In how many lines of the entries below does "Employee" appear? Give only the number.

[Document images with source code]
*** Begin section ***

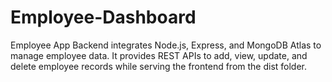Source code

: # Employee-Dashboard
Employee App Backend integrates Node.js, Express, and MongoDB Atlas to manage employee data. It provides REST APIs to add, view, update, and delete employee records while serving the frontend from the dist folder.
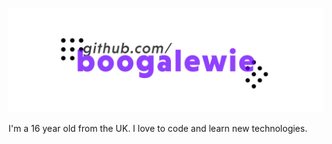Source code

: ![Readme Image](https://github.com/boogalewie/boogalewie/blob/test/Untitled-1.png)

I'm a 16 year old from the UK. I love to code and learn new technologies.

*** End section ***

*ANSWER SPACE*
2